Segment Start: MATERIAL TO PROCESS

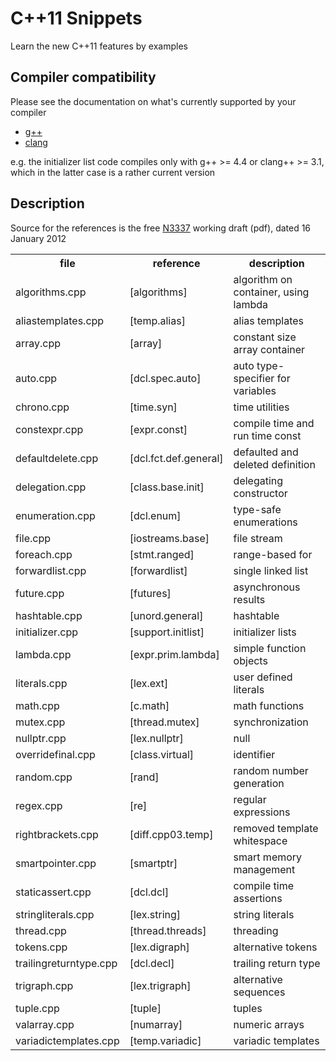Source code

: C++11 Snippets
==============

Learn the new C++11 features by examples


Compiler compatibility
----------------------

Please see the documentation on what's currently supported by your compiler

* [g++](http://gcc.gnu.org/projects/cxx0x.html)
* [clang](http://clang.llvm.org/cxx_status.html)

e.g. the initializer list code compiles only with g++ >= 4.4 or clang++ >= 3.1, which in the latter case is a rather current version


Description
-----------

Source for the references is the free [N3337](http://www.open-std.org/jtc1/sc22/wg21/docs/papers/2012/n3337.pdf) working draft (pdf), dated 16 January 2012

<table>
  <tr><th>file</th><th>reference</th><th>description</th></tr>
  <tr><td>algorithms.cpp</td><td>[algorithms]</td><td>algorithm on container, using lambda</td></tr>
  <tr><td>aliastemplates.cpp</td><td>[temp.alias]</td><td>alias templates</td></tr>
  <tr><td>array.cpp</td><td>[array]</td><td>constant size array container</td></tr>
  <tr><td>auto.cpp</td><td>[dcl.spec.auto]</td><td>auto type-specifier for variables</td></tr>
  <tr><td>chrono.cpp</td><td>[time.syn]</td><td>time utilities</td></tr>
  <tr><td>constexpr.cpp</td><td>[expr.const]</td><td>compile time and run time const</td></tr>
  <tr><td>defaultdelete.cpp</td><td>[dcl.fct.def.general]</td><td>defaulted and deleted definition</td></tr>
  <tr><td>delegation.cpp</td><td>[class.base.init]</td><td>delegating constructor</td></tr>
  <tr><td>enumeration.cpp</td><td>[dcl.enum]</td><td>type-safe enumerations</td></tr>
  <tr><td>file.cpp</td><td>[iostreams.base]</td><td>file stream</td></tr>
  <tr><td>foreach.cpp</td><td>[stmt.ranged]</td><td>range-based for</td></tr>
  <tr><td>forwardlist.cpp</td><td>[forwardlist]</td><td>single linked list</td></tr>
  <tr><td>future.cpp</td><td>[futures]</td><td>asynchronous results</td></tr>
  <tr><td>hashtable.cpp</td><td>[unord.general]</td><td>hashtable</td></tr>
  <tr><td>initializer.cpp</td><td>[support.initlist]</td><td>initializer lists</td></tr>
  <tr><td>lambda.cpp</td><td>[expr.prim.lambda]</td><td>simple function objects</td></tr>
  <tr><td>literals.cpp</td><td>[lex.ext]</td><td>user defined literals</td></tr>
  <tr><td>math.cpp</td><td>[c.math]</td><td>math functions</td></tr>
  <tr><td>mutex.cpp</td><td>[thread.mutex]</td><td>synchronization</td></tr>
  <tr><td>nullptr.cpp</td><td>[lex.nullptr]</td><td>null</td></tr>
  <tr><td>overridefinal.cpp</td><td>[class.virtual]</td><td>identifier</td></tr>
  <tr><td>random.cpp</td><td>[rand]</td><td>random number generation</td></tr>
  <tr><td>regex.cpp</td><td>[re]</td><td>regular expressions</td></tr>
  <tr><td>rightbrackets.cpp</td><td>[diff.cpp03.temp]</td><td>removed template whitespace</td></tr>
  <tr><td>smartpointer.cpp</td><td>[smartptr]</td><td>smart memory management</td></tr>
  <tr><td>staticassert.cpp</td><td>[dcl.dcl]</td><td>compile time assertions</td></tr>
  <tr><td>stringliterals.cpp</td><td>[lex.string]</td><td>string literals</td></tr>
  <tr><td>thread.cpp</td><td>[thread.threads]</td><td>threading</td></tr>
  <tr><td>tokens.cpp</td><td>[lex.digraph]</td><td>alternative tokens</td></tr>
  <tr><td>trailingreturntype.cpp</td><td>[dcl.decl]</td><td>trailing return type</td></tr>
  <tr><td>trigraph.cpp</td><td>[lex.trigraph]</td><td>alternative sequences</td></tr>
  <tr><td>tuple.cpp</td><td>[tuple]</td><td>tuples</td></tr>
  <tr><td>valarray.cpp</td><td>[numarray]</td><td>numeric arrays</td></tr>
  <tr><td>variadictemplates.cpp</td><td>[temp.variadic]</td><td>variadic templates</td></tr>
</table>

Segment End: MATERIAL TO PROCESS

* **WORK TO COMPLETE**
Copy out each line of the records above that includes "clang".

* **OUTPUT OF THE EXERCISE**
* [clang](http://clang.llvm.org/cxx_status.html)
e.g. the initializer list code compiles only with g++ >= 4.4 or clang++ >= 3.1, which in the latter case is a rather current version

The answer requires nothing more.